I must say that I lament the passing of the noble Lord, Lord Filkin, from the Government's Benches. I can believe only that it occurred in a fit of absentmindedness on behalf of those responsible for making these decisions; and I trust that, once they recover from their spasm, the noble Lord will be quickly restored to the position he so well deserves to occupy. Therefore I shall not utter, or at least not yet, a funeral oration on his behalf.
As my noble friend Lady Anelay said, it was her task to deal with Home Office matters and my task to deal with constitutional matters. To say that my noble friend Lady Anelay and I are rhapsodising at the prospect of another four years of opposition would be to exaggerate. But, nevertheless, I trust that my noble friend and I will conduct our role from these Benches with what I hope is regarded by the other side as our customary good-humoured determination.
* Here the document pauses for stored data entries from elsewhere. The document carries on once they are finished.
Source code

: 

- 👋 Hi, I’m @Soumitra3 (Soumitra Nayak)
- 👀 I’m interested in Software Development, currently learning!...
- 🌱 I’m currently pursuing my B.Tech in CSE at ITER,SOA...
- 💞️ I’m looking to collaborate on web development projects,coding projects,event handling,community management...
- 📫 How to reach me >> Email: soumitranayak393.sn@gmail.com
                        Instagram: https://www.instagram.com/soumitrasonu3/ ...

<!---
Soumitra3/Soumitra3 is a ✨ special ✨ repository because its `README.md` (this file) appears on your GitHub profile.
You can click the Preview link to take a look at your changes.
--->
But for a moment I shall trespass on my noble friend's territory to speak briefly on the vexed issue of violent crime. Many noble Lords have spoken most eloquently on this topic during the debate; and I think there is a general agreement that we are not going to get much closer to solving this problem simply by increasing the number of policemen and expanding our prisons.
To us, a crucial component of solving the problem is missing from the Government's programme. The noble Baroness, Lady Linklater of Butterstone, referred to the issue of respect. Thirty years ago, when a child left school and entered the world, respect was an instinctive part of his or her social apparatus. It was not something that had to be consciously inculcated; it was there as a result of family upbringing and education. As a society we can no longer rely on that; and, therefore, alongside what we are doing in the criminal justice system we need a proper programme for families and schools to reintroduce what we appear to have lost.
To say that is simple; but to find the means of solving the problem is difficult. Part of the solution must be to aim that when a child comes back from school, it comes back to a home. That is not so easy nowadays with, on the one hand, so many single-parent families and, on the other, so many families where both parents work and are therefore not there when the child returns. I believe that more needs to be done to make a family a real home.
Moreover, I wonder whether I am being overly daring when I say that, in some ways, the balance of power between children and staff in school has moved too much in the direction of the children and too far away from the staff. Unless the Government grapple with this issue over the next few years, they will find that the problem of lack of respect is even further away from being solved.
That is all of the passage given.